Customer: Some Excels and some of papers of notes.

Me: How long did you collect this ?

Customer: Oh I don't know, two to three years. But we think it has the answer to our production problem.

Me: [Long Sigh]


The Craft and the tool

Data science at its essence is lonely work. You start with the incomplete data that your customers collect and your tool is software called "Jupyter Lab." It mainly consists of many frustrating unrelated tasks that produce a semblance of intelligence. It is a bricolage of many disciplines such as visual art, writing, deduction and logics.

I used to start my day with a set of to-do list items, but those days are long gone. I found it is best to start lost. I have a big table with nothing in it. Scattered blank paper, and my favorite drawing pen. It is a Figma Graphic 3 pigment pen. I keep a mood candle nearby. I learned over the years that it is better to admit that I have no clue how to start than to pretend.

The effort can last one hour, one day, and some of them after months of trying, I simply give up. Out of thousands of attempts, sometimes I find an approach that gives me the delight and surprise that I can not express here. For example, when I discover the power of statisical sampling. Being able to work on a set of data to come up with a complete picture. It is sounds like doing a picture puzzle with a magic wand. To be able to put together 50 pieces of broken images, and then close your eyes and see the images appear in the darkness. Yeah, it is quite magical.

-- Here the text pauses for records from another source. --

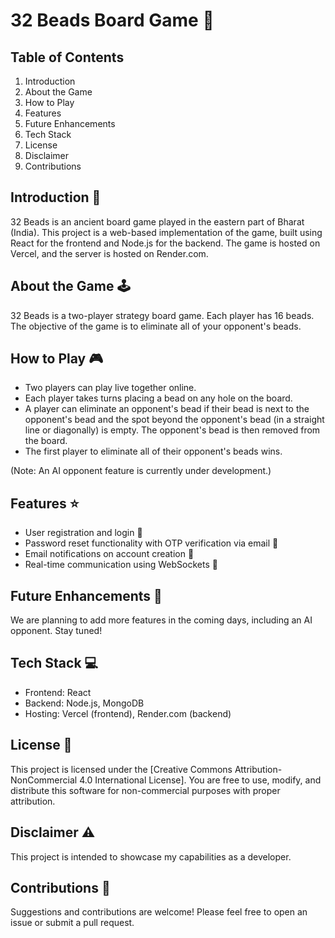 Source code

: # 32 Beads Board Game 🎲

## Table of Contents

1. Introduction
2. About the Game
3. How to Play
4. Features
5. Future Enhancements
6. Tech Stack
7. License
8. Disclaimer
9. Contributions


## Introduction 📖

32 Beads is an ancient board game played in the eastern part of Bharat (India). This project is a web-based implementation of the game, built using React for the frontend and Node.js for the backend. The game is hosted on Vercel, and the server is hosted on Render.com.

## About the Game 🕹️

32 Beads is a two-player strategy board game. Each player has 16 beads. The objective of the game is to eliminate all of your opponent's beads.

## How to Play 🎮

- Two players can play live together online.
- Each player takes turns placing a bead on any hole on the board.
- A player can eliminate an opponent's bead if their bead is next to the opponent's bead and the spot beyond the opponent's bead (in a straight line or diagonally) is empty. The opponent's bead is then removed from the board.
- The first player to eliminate all of their opponent's beads wins.

(Note: An AI opponent feature is currently under development.)

## Features ⭐

- User registration and login 🔑
- Password reset functionality with OTP verification via email 📧
- Email notifications on account creation 🎉
- Real-time communication using WebSockets 💬

## Future Enhancements 🚀

We are planning to add more features in the coming days, including an AI opponent. Stay tuned!

## Tech Stack 💻

- Frontend: React
- Backend: Node.js, MongoDB
- Hosting: Vercel (frontend), Render.com (backend)

## License 📄

This project is licensed under the [Creative Commons Attribution-NonCommercial 4.0 International License]. You are free to use, modify, and distribute this software for non-commercial purposes with proper attribution.

## Disclaimer ⚠️

This project is intended to showcase my capabilities as a developer. 

## Contributions 👥

Suggestions and contributions are welcome! Please feel free to open an issue or submit a pull request.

But days like that are quite rare and when they arrive, they disappear like a shy ghost that does not want to be seen. That is my prize in this endeavor. The kind of exciting AI and Data Science that you hear about is only in the movies. The real work is quite different.

Data science is more akin to writing. You start with an empty page, armed with disconnected ideas. Having no clue how the story will end. You will need to let the momentum of the first set of paragraphs lead you through the path of discovery.

You must find the courage in you to wrestle with the unknown. Start there, then you will be rewarded - sometimes, and it is not a guarantee- with additional information that propels your curiosity to take the next step. Like I said, it is like writing a novel.

Hemingway is the model

My idol is not an AI guru like Steve Jobs, my northstar is Ernest Hemingway. Yes, the author. I heard his work while in college, but paid no attention. Only later did I stumble upon his house in Burgette, Navarre—northern Spain. I was searching myself doing a pilgrimage hike from a small village in France and ended at the town of Santiago, Spain. I was tired and took a rest on the nearest bench in that city. Only to find an English plaque with story indicating that this was "Ernest Hemingway" house.

"You must be prepared to work always without applause," Hemingway said. "When you are excited about something is when the first draft is done. But no one can see it until you have gone over it again and again until you have communicated the emotion, the sights, and the sounds to the reader, and by the time you have completed this, the words, sometimes, will not make sense to you as you read them, so many times have you re-read them."

The life of a data scientist is a full of contradiction: It’s a self inflicted act done for the reward of finding the answer that others overlook. While it’s beautiful at the end, it’s also a remarkably lonely and frustrating walk.